EXERCISE INSTRUCTIONS >> Using the listing below, work out how many lines carry the word "sudo", and state nothing but that number.
----
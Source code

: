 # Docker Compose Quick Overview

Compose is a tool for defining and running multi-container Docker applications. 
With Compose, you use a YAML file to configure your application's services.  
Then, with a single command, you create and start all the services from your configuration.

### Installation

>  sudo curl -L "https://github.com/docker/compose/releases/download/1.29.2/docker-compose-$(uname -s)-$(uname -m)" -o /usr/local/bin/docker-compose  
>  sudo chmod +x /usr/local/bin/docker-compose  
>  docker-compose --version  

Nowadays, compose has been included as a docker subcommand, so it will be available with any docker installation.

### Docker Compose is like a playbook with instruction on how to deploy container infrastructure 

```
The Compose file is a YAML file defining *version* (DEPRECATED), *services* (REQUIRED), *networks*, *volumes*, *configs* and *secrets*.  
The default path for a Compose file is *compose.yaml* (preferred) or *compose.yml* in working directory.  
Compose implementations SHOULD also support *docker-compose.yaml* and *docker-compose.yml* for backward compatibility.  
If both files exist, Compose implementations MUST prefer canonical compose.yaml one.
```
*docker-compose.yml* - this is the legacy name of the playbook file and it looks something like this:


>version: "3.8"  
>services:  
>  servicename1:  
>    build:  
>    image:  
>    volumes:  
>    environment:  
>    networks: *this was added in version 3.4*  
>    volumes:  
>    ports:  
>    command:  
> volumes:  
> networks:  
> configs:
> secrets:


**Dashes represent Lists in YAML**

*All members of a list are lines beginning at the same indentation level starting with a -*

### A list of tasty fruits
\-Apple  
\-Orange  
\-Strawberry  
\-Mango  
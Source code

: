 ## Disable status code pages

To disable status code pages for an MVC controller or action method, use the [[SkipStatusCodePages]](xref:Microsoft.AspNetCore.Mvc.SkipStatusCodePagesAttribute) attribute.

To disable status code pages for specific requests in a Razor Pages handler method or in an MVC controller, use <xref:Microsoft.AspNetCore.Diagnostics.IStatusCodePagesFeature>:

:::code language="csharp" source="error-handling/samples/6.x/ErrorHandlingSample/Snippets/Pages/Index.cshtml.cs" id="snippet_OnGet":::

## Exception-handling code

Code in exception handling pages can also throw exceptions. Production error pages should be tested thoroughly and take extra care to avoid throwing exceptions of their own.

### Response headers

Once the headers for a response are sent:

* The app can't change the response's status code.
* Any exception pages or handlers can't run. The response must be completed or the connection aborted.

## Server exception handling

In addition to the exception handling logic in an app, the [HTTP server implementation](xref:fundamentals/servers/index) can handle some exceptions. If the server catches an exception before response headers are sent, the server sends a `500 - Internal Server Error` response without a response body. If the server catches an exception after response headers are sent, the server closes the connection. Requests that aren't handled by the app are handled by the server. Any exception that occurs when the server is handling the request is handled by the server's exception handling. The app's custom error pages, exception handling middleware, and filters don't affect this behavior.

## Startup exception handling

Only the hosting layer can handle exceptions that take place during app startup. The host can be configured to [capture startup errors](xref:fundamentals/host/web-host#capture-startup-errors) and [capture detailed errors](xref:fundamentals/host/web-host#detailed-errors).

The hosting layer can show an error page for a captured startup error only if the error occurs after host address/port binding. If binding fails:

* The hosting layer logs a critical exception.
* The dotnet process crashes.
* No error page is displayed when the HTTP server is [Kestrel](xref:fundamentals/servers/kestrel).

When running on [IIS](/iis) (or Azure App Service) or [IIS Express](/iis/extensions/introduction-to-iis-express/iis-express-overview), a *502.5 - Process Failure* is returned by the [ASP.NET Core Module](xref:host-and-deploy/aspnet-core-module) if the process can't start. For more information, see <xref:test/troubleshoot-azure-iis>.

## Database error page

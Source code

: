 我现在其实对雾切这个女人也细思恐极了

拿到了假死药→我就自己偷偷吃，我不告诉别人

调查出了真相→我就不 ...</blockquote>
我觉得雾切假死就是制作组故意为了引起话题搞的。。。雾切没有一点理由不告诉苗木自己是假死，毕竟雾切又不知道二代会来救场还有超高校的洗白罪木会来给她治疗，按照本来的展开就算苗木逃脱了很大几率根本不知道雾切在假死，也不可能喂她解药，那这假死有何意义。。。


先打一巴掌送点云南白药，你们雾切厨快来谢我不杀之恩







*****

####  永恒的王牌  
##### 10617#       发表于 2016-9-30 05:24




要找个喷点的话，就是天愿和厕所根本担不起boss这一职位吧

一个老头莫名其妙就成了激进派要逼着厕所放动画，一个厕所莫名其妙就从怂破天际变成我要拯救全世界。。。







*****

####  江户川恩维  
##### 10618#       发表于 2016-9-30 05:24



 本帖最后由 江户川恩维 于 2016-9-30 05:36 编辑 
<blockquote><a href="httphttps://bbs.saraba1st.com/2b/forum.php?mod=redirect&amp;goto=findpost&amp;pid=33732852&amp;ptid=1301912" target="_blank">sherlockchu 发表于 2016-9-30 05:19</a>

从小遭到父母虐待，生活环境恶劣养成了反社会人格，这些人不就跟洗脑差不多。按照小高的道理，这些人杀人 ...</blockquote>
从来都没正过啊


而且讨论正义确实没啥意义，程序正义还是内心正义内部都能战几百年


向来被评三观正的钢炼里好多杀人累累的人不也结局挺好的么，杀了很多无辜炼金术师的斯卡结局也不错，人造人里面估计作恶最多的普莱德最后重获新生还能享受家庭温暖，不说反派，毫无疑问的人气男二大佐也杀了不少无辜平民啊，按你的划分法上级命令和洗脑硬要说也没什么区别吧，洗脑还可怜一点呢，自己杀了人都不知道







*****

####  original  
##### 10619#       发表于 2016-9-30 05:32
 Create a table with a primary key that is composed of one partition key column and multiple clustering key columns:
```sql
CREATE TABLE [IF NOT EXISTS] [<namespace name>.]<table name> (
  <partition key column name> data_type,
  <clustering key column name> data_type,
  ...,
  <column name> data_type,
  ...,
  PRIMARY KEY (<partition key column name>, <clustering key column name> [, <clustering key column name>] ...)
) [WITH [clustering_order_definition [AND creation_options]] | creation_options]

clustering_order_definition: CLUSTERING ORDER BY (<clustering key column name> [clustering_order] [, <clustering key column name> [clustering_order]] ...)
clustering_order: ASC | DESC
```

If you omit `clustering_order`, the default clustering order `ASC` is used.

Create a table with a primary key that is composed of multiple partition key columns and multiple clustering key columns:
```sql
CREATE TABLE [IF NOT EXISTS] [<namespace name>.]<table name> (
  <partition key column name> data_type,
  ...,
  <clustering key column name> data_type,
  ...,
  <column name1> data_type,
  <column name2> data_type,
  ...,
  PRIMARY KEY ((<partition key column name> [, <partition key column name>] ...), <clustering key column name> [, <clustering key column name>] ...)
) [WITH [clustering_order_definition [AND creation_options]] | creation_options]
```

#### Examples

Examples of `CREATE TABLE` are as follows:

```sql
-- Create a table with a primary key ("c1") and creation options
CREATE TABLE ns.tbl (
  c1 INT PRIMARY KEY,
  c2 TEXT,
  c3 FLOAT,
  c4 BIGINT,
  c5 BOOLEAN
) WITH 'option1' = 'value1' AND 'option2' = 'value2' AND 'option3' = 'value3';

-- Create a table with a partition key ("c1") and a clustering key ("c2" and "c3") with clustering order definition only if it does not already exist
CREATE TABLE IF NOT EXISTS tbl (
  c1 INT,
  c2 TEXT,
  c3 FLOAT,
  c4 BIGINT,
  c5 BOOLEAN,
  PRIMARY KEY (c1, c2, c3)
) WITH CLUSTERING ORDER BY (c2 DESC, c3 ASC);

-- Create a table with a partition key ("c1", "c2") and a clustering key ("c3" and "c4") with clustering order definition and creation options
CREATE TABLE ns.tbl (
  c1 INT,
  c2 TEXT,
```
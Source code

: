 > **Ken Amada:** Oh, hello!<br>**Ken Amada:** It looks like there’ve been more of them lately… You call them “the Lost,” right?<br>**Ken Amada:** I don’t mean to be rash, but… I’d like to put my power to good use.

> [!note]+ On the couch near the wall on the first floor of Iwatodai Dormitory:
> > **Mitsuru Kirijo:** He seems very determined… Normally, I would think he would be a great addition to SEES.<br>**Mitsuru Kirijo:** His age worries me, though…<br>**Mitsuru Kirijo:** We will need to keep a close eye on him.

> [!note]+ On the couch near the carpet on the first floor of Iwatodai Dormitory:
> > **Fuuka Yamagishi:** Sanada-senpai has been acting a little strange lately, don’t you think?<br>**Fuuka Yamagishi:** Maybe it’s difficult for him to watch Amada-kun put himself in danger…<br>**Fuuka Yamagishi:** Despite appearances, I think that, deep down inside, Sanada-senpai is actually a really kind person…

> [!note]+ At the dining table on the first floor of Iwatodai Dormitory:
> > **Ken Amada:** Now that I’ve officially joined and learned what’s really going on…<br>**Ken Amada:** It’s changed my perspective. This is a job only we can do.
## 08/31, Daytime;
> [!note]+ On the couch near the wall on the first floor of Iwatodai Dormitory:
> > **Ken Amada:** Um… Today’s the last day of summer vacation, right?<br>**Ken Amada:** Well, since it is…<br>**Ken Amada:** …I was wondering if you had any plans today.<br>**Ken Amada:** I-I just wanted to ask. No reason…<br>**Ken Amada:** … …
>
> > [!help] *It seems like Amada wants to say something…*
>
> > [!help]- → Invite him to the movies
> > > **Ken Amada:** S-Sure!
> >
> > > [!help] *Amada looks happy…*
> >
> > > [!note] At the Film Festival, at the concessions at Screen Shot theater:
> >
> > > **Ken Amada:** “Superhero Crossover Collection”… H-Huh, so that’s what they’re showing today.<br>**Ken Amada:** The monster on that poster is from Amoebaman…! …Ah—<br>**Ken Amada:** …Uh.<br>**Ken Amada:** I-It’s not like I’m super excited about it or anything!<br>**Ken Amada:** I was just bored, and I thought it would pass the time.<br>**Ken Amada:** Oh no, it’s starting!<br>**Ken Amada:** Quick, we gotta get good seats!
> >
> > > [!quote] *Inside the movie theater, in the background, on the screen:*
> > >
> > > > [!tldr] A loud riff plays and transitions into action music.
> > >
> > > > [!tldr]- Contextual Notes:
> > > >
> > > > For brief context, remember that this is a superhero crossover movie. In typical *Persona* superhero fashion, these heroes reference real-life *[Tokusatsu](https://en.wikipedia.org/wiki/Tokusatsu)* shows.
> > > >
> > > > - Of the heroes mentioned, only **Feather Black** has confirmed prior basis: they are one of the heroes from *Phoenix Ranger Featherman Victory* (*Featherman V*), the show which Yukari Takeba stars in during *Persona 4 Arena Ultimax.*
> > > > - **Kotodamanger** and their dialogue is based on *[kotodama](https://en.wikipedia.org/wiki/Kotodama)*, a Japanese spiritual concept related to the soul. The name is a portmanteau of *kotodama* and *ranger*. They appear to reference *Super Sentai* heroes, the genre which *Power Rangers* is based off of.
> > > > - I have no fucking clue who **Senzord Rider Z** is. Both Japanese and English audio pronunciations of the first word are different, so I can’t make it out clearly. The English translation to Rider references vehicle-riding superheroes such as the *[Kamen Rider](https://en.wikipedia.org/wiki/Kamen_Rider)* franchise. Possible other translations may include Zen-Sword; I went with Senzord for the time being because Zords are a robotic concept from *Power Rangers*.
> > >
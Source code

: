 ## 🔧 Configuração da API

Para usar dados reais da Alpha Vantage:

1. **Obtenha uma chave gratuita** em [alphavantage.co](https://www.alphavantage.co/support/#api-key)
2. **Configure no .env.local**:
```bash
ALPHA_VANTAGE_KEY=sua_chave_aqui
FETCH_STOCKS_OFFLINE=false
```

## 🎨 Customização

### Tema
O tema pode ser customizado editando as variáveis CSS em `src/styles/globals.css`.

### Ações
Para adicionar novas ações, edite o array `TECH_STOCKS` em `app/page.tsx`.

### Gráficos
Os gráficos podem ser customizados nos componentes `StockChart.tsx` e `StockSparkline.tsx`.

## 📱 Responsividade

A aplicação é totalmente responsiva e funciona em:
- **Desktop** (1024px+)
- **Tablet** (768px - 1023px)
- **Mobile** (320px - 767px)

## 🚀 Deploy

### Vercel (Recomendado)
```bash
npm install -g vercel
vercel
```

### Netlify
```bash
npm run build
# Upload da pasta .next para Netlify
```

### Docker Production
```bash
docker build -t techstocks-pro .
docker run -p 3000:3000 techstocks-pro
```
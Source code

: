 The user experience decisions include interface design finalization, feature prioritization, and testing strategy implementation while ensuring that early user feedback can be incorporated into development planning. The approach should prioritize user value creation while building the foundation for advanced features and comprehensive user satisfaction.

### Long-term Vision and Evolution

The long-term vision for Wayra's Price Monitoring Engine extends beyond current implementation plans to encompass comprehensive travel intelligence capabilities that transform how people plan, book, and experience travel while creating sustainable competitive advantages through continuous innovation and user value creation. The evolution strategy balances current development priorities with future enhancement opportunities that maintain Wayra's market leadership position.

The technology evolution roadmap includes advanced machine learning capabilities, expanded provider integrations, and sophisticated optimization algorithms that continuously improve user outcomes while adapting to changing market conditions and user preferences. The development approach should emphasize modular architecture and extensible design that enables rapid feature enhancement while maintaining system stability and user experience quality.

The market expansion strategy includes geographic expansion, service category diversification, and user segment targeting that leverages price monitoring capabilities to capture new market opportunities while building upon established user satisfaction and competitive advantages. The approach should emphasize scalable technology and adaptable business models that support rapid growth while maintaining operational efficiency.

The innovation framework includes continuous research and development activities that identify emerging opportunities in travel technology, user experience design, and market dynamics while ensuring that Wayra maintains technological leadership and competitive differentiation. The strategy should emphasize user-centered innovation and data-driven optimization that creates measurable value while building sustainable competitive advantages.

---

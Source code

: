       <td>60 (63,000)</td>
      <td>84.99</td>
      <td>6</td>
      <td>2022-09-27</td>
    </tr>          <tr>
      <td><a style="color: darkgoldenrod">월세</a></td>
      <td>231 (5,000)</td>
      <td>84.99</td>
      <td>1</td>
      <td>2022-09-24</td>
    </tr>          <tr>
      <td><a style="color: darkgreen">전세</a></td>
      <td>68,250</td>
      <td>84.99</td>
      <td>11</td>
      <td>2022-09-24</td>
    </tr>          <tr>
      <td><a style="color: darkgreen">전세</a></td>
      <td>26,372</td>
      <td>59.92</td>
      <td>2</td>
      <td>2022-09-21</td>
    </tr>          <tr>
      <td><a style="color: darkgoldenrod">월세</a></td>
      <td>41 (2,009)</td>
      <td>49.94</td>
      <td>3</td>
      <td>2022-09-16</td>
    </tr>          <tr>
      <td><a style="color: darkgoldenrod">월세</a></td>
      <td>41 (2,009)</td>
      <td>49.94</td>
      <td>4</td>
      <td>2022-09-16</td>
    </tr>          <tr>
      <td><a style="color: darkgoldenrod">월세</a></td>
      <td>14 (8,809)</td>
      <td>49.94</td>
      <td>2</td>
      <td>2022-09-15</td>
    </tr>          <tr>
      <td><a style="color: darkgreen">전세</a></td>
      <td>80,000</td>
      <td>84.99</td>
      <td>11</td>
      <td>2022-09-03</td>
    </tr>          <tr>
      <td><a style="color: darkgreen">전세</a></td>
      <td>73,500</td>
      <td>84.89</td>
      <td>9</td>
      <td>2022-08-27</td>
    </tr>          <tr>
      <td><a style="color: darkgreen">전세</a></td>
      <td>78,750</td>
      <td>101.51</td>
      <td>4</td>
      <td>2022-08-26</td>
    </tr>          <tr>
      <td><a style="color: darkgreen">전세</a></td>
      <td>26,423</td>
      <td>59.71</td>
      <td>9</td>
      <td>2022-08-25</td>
----
ANSWER SPACE >> 2